Why TV Networks Are Cutting Back on Commercials
Time Warner, Fox, Viacom respond to ad-free streaming services
Commercial time had increased to make up for falling ratings
Hate commercials? Good news: You may see fewer of them.
Media companies, including Time Warner Inc., 21st Century Fox Inc. and Viacom Inc., have started cutting back on commercials after years of squeezing in as many ads as possible.
The new strategy is an attempt to appeal to younger viewers, who are more accustomed to watching shows ad-free on online streaming services like Netflix Inc., and to advertisers concerned their messages are being ignored amid all the commercial clutter.

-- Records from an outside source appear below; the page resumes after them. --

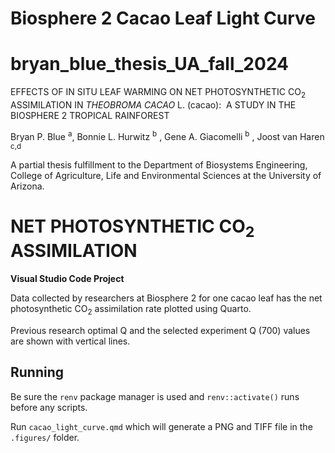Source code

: Biosphere 2 Cacao Leaf Light Curve
================

# bryan_blue_thesis_UA_fall_2024

EFFECTS OF IN SITU LEAF WARMING ON NET PHOTOSYNTHETIC CO<sub>2</sub>
ASSIMILATION IN *THEOBROMA CACAO* L. (cacao):  A STUDY IN THE BIOSPHERE
2 TROPICAL RAINFOREST

Bryan P. Blue <sup>a</sup>, Bonnie L. Hurwitz <sup>b</sup> , Gene A.
Giacomelli <sup>b</sup> , Joost van Haren <sup>c,d</sup>

A partial thesis fulfillment to the Department of Biosystems
Engineering, College of Agriculture, Life and Environmental Sciences at
the University of Arizona.

# NET PHOTOSYNTHETIC CO<sub>2</sub> ASSIMILATION

**Visual Studio Code Project**

Data collected by researchers at Biosphere 2 for one cacao leaf has the
net photosynthetic CO<sub>2</sub> assimilation rate plotted using
Quarto.

Previous research optimal Q and the selected experiment Q (700) values
are shown with vertical lines.

## Running

Be sure the `renv` package manager is used and `renv::activate()` runs
before any scripts.

Run `cacao_light_curve.qmd` which will generate a PNG and TIFF file in
the `.figures/` folder.
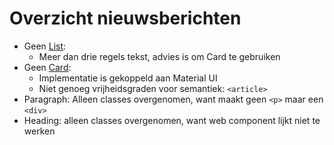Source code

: # Overzicht nieuwsberichten
* Geen [List](https://nl-design-system.github.io/denhaag/?path=/docs/react-data-display-list--default-story):
    * Meer dan drie regels tekst, advies is om Card te gebruiken
* Geen [Card](https://nl-design-system.github.io/denhaag/?path=/docs/react-cards-card--default):
    * Implementatie is gekoppeld aan Material UI
    * Niet genoeg vrijheidsgraden voor semantiek: `<article>`
* Paragraph: Alleen classes overgenomen, want maakt geen `<p>` maar een `<div>`
* Heading: alleen classes overgenomen, want web component lijkt niet te werken
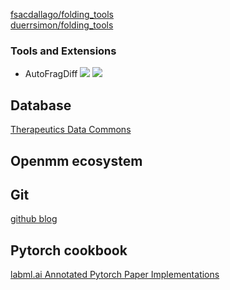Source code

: <a name="De novo protein prediction and design"></a>
[fsacdallago/folding_tools](https://github.com/sacdallago/folding_tools)  
[duerrsimon/folding_tools](https://github.com/duerrsimon/folding_tools)

<a name="Fragment design"></a>
### Tools and Extensions
  - AutoFragDiff
  [![](https://img.shields.io/badge/-repo-gray)](https://github.com/keiserlab/autofragdiff)
  [![](https://img.shields.io/badge/DOI-10.1101%2F2022.05.17.492392-lightgrey)]([https://doi.org/10.1101/2022.05.17.492392](https://openreview.net/forum?id=E3HN48zjam))


## Database
[Therapeutics Data Commons](https://tdcommons.ai/)

## Openmm ecosystem

## Git
[github blog](https://github.blog/)

## Pytorch cookbook
[labml.ai Annotated Pytorch Paper Implementations](https://nn.labml.ai/)
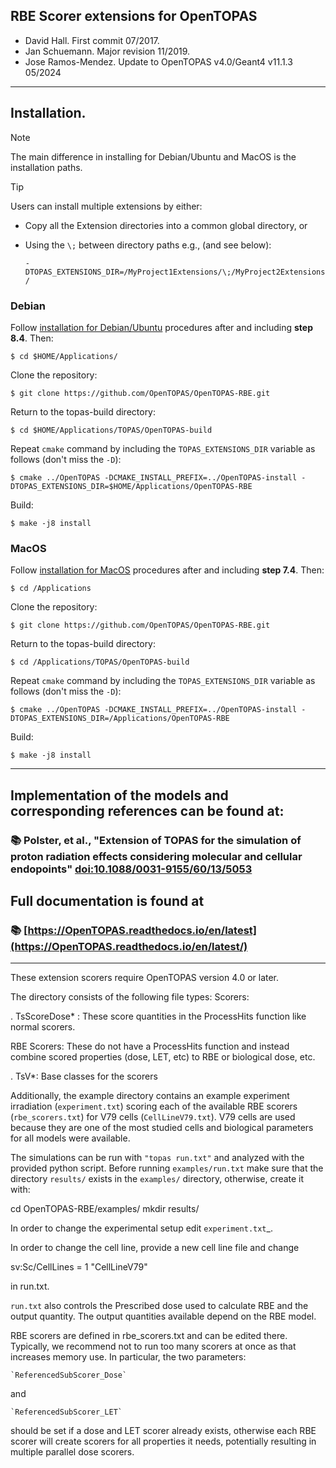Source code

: RBE Scorer extensions for OpenTOPAS
---

  - David Hall. First commit 07/2017.
  - Jan Schuemann. Major revision 11/2019.
  - Jose Ramos-Mendez. Update to OpenTOPAS v4.0/Geant4 v11.1.3 05/2024
    
---

## Installation.

> [!NOTE]
> The main difference in installing for Debian/Ubuntu and MacOS is the installation paths. 

> [!TIP]
> Users can install multiple extensions by either:
> - Copy all the Extension directories into a common global directory, or
> - Using the `\;` between directory paths e.g., (and see below):
>
>      `-DTOPAS_EXTENSIONS_DIR=/MyProject1Extensions/\;/MyProject2Extensions/`

### Debian

Follow [installation for Debian/Ubuntu](https://opentopas.readthedocs.io/en/latest/getting-started/Debian.html) procedures after and including **step 8.4**. Then:

    $ cd $HOME/Applications/

Clone the repository:

    $ git clone https://github.com/OpenTOPAS/OpenTOPAS-RBE.git

Return to the topas-build directory:

    $ cd $HOME/Applications/TOPAS/OpenTOPAS-build

Repeat `cmake` command by including the `TOPAS_EXTENSIONS_DIR` variable as follows (don't miss the `-D`):

    $ cmake ../OpenTOPAS -DCMAKE_INSTALL_PREFIX=../OpenTOPAS-install -DTOPAS_EXTENSIONS_DIR=$HOME/Applications/OpenTOPAS-RBE

Build:

    $ make -j8 install

### MacOS

Follow [installation for MacOS](https://opentopas.readthedocs.io/en/latest/getting-started/MacOS.html) procedures after and including **step 7.4**. Then:

    $ cd /Applications

Clone the repository:

    $ git clone https://github.com/OpenTOPAS/OpenTOPAS-RBE.git

Return to the topas-build directory:

    $ cd /Applications/TOPAS/OpenTOPAS-build

Repeat `cmake` command by including the `TOPAS_EXTENSIONS_DIR` variable as follows (don't miss the `-D`):

    $ cmake ../OpenTOPAS -DCMAKE_INSTALL_PREFIX=../OpenTOPAS-install -DTOPAS_EXTENSIONS_DIR=/Applications/OpenTOPAS-RBE

Build:

    $ make -j8 install
    
---

## Implementation of the models and corresponding references can be found at:  

### :books: Polster, et al., "Extension of TOPAS for the simulation of proton radiation effects considering molecular and cellular endopoints" [doi:10.1088/0031-9155/60/13/5053](doi:10.1088/0031-9155/60/13/5053)

## Full documentation is found at

### :books: [https://OpenTOPAS.readthedocs.io/en/latest](https://OpenTOPAS.readthedocs.io/en/latest/)

---

These extension scorers require OpenTOPAS version 4.0 or later.

The directory consists of the following file types:
Scorers:

   . TsScoreDose* : These score quantities in the ProcessHits function like normal scorers.

RBE Scorers: These do not have a ProcessHits function and instead combine scored
properties (dose, LET, etc) to RBE or biological dose, etc.

   . TsV*: Base classes for the scorers

Additionally, the example directory contains an example experiment irradiation
(`experiment.txt`) scoring each of the available RBE scorers (`rbe_scorers.txt`) for
V79 cells (`CellLineV79.txt`). V79 cells are used because they are one of the most
studied cells and biological parameters for all models were available.

The simulations can be run with `"topas run.txt"` and analyzed with the provided
python script. Before running `examples/run.txt` make sure that the directory
`results/` exists in the `examples/` directory, otherwise, create it with:

   cd OpenTOPAS-RBE/examples/
   mkdir results/

In order to change the experimental setup edit `experiment.txt`_.

In order to change the cell line, provide a new cell line file and change

   sv:Sc/CellLines     = 1 "CellLineV79"

in run.txt.

`run.txt` also controls the Prescribed dose used to calculate RBE and the output
quantity. The output quantities available depend on the RBE model.

RBE scorers are defined in rbe_scorers.txt and can be edited there. Typically,
we recommend not to run too many scorers at once as that increases memory use.
In particular, the two parameters:

    `ReferencedSubScorer_Dose`

and

    `ReferencedSubScorer_LET`

should be set if a dose and LET scorer already exists, otherwise each RBE scorer
will create scorers for all properties it needs, potentially resulting in
multiple parallel dose scorers.
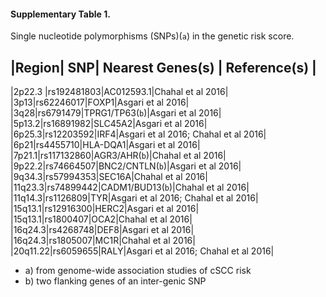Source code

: #### Supplementary Table 1. 
Single nucleotide polymorphisms (SNPs)(`a`) in the genetic risk score.

|Region| SNP| Nearest Genes(s) | Reference(s) |
----------------------------------------------
|2p22.3 |rs192481803|AC012593.1|Chahal et al 2016|
|3p13|rs62246017|FOXP1|Asgari et al 2016|
|3q28|rs6791479|TPRG1/TP63(`b`)|Asgari et al 2016|
|5p13.2|rs16891982|SLC45A2|Asgari et al 2016|
|6p25.3|rs12203592|IRF4|Asgari et al 2016;  Chahal et al 2016|
|6p21|rs4455710|HLA-DQA1|Asgari et al 2016|
|7p21.1|rs117132860|AGR3/AHR(`b`)|Chahal et al 2016|
|9p22.2|rs74664507|BNC2/CNTLN(`b`)|Asgari et al 2016|
|9q34.3|rs57994353|SEC16A|Chahal et al 2016|
|11q23.3|rs74899442|CADM1/BUD13(`b`)|Chahal et al 2016|
|11q14.3|rs1126809|TYR|Asgari et al 2016; Chahal et al 2016|
|15q13.1|rs12916300|HERC2|Asgari et al 2016|
|15q13.1|rs1800407|OCA2|Chahal et al 2016|
|16q24.3|rs4268748|DEF8|Asgari et al 2016|
|16q24.3|rs1805007|MC1R|Chahal et al 2016|
|20q11.22|rs6059655|RALY|Asgari et al 2016; Chahal et al 2016|

 - a) from genome-wide association studies of cSCC risk
 - b) two flanking genes of an inter-genic SNP

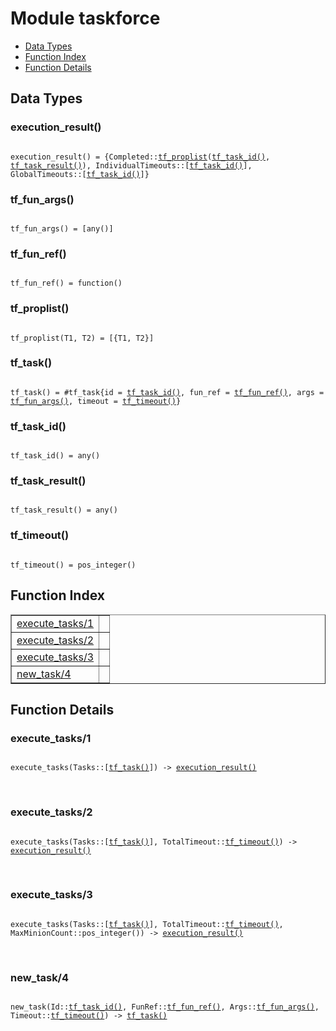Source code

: 

# Module taskforce #
* [Data Types](#types)
* [Function Index](#index)
* [Function Details](#functions)

<a name="types"></a>

## Data Types ##




### <a name="type-execution_result">execution_result()</a> ###


<pre><code>
execution_result() = {Completed::<a href="#type-tf_proplist">tf_proplist</a>(<a href="#type-tf_task_id">tf_task_id()</a>, <a href="#type-tf_task_result">tf_task_result()</a>), IndividualTimeouts::[<a href="#type-tf_task_id">tf_task_id()</a>], GlobalTimeouts::[<a href="#type-tf_task_id">tf_task_id()</a>]}
</code></pre>




### <a name="type-tf_fun_args">tf_fun_args()</a> ###


<pre><code>
tf_fun_args() = [any()]
</code></pre>




### <a name="type-tf_fun_ref">tf_fun_ref()</a> ###


<pre><code>
tf_fun_ref() = function()
</code></pre>




### <a name="type-tf_proplist">tf_proplist()</a> ###


<pre><code>
tf_proplist(T1, T2) = [{T1, T2}]
</code></pre>




### <a name="type-tf_task">tf_task()</a> ###


<pre><code>
tf_task() = #tf_task{id = <a href="#type-tf_task_id">tf_task_id()</a>, fun_ref = <a href="#type-tf_fun_ref">tf_fun_ref()</a>, args = <a href="#type-tf_fun_args">tf_fun_args()</a>, timeout = <a href="#type-tf_timeout">tf_timeout()</a>}
</code></pre>




### <a name="type-tf_task_id">tf_task_id()</a> ###


<pre><code>
tf_task_id() = any()
</code></pre>




### <a name="type-tf_task_result">tf_task_result()</a> ###


<pre><code>
tf_task_result() = any()
</code></pre>




### <a name="type-tf_timeout">tf_timeout()</a> ###


<pre><code>
tf_timeout() = pos_integer()
</code></pre>

<a name="index"></a>

## Function Index ##


<table width="100%" border="1" cellspacing="0" cellpadding="2" summary="function index"><tr><td valign="top"><a href="#execute_tasks-1">execute_tasks/1</a></td><td></td></tr><tr><td valign="top"><a href="#execute_tasks-2">execute_tasks/2</a></td><td></td></tr><tr><td valign="top"><a href="#execute_tasks-3">execute_tasks/3</a></td><td></td></tr><tr><td valign="top"><a href="#new_task-4">new_task/4</a></td><td></td></tr></table>


<a name="functions"></a>

## Function Details ##

<a name="execute_tasks-1"></a>

### execute_tasks/1 ###

<pre><code>
execute_tasks(Tasks::[<a href="#type-tf_task">tf_task()</a>]) -&gt; <a href="#type-execution_result">execution_result()</a>
</code></pre>
<br />

<a name="execute_tasks-2"></a>

### execute_tasks/2 ###

<pre><code>
execute_tasks(Tasks::[<a href="#type-tf_task">tf_task()</a>], TotalTimeout::<a href="#type-tf_timeout">tf_timeout()</a>) -&gt; <a href="#type-execution_result">execution_result()</a>
</code></pre>
<br />

<a name="execute_tasks-3"></a>

### execute_tasks/3 ###

<pre><code>
execute_tasks(Tasks::[<a href="#type-tf_task">tf_task()</a>], TotalTimeout::<a href="#type-tf_timeout">tf_timeout()</a>, MaxMinionCount::pos_integer()) -&gt; <a href="#type-execution_result">execution_result()</a>
</code></pre>
<br />

<a name="new_task-4"></a>

### new_task/4 ###

<pre><code>
new_task(Id::<a href="#type-tf_task_id">tf_task_id()</a>, FunRef::<a href="#type-tf_fun_ref">tf_fun_ref()</a>, Args::<a href="#type-tf_fun_args">tf_fun_args()</a>, Timeout::<a href="#type-tf_timeout">tf_timeout()</a>) -&gt; <a href="#type-tf_task">tf_task()</a>
</code></pre>
<br />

Time Warner’s truTV will cut its ad load in half for prime-time original shows starting late next year, Chief Executive Officer Jeff Bewkes said last week on an earnings call. Viacom has recently slashed commercial minutes at its networks, which include Comedy Central and MTV. Earlier this month, Fox said it will offer viewers of its shows on Hulu the option to watch a 30-second interactive ad instead of a typical 2 1/2-minute commercial break. Fox says the shorter ads, which require viewers to engage with them online, are more effective because they guarantee the audience’s full attention.
TV networks are under more pressure to scale back on commercials as viewers have more options than ever to watch shows ad-free. Google Inc.’s YouTube and Hulu LLC recently introduced ad-free subscription services, joining Netflix and Amazon.com Inc.
“We know one of the benefits of an ecosystem like Netflix is its lack of advertising,” Howard Shimmel, chief research officer at Time Warner’s Turner Broadcasting, said in an interview. “Consumers are being trained there are places they can go to avoid ads.”
By airing fewer ads, the theory goes, the remaining ones become more memorable, and thus more valuable to advertisers, letting programmers charge higher rates. Yet, by shrinking the commercials, they run the risk of leaving money on the table at a time when the industry is under growing pressure from consumers ditching pay-TV services for cheaper online alternatives.
“The customer can avoid a whole number of other ads, so we’ll charge a higher price,” Fox CEO James Murdoch said at a conference in September.
For years, TV networks have stuffed more ads into commercial breaks to offset shrinking ad revenue caused by falling ratings. Some programmers, like Time Warner’s TBS channel, even use compression technology to subtly speed up shows and movies to squeeze in more ad time, the Wall Street Journal reported in February. Since 2009, the average commercial time on cable TV has risen from about 14:27 to 15:38 minutes per hour, while broadcast network ad time has increased from 13:25 to 14:15 minutes per hour, according to Nielsen.
Yet, showing more commercials has made streaming services like Netflix “that much more preferable for viewers made numb by the absurd amount of ads,” Todd Juenger, a media analyst with Sanford C. Bernstein & Co., said in a research note.
Media companies may also be trying the new strategy for another reason: there’s less advertiser demand as ratings have declined, so cutting back on commercial time won’t affect revenue that much, said Paul Sweeney, an analyst at Bloomberg Intelligence.
“If the advertising market was really strong you probably wouldn’t see this because there’d be too much revenue left on the table,” Sweeney said.
Time Warner executives say they will test reduced commercial time on truTV, a network aimed at younger viewers who are considered most resistant to commercials, before introducing the strategy across its other channels, which include TBS, TNT and CNN.
The company hopes fewer ads will mean better ratings and higher returns for advertisers.
“It could be the best of both worlds,” Turner’s Shimmel said.